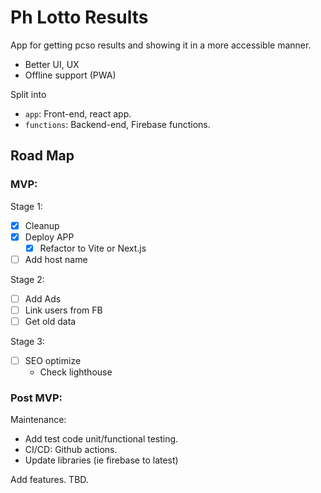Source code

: # Ph Lotto Results

App for getting pcso results and showing it in a more accessible manner.

- Better UI, UX
- Offline support (PWA)

Split into

- `app`: Front-end, react app.
- `functions`: Backend-end, Firebase functions.

## Road Map

### MVP:

Stage 1:

- [x] Cleanup
- [x] Deploy APP
  - [x] Refactor to Vite or Next.js
- [ ] Add host name

Stage 2:

- [ ] Add Ads
- [ ] Link users from FB
- [ ] Get old data

Stage 3:

- [ ] SEO optimize
  - Check lighthouse

### Post MVP:

Maintenance:

- Add test code unit/functional testing.
- CI/CD: Github actions.
- Update libraries (ie firebase to latest)

Add features. TBD.
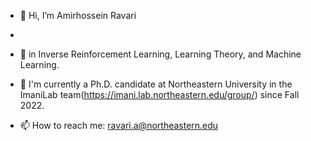 - 👋 Hi, I’m Amirhossein Ravari
- 
- 👀 in Inverse Reinforcement Learning, Learning Theory, and Machine Learning.
- 🌱 I'm currently a Ph.D. candidate at Northeastern University in the ImaniLab team(https://imani.lab.northeastern.edu/group/) since Fall 2022.

- 📫 How to reach me: ravari.a@northeastern.edu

* _WHAT YOU HAVE TO DO_
Repeat the records above word for word. Pictures stay out of the copy.

* _RESPONSE TO THIS TASK_
Source code

: # Ph Lotto Results

App for getting pcso results and showing it in a more accessible manner.

- Better UI, UX
- Offline support (PWA)

Split into

- `app`: Front-end, react app.
- `functions`: Backend-end, Firebase functions.

## Road Map

### MVP:

Stage 1:

- [x] Cleanup
- [x] Deploy APP
  - [x] Refactor to Vite or Next.js
- [ ] Add host name

Stage 2:

- [ ] Add Ads
- [ ] Link users from FB
- [ ] Get old data

Stage 3:

- [ ] SEO optimize
  - Check lighthouse

### Post MVP:

Maintenance:

- Add test code unit/functional testing.
- CI/CD: Github actions.
- Update libraries (ie firebase to latest)

Add features. TBD.
 - 👋 Hi, I’m Amirhossein Ravari
- 
- 👀 in Inverse Reinforcement Learning, Learning Theory, and Machine Learning.
- 🌱 I'm currently a Ph.D. candidate at Northeastern University in the ImaniLab team(https://imani.lab.northeastern.edu/group/) since Fall 2022.

- 📫 How to reach me: ravari.a@northeastern.edu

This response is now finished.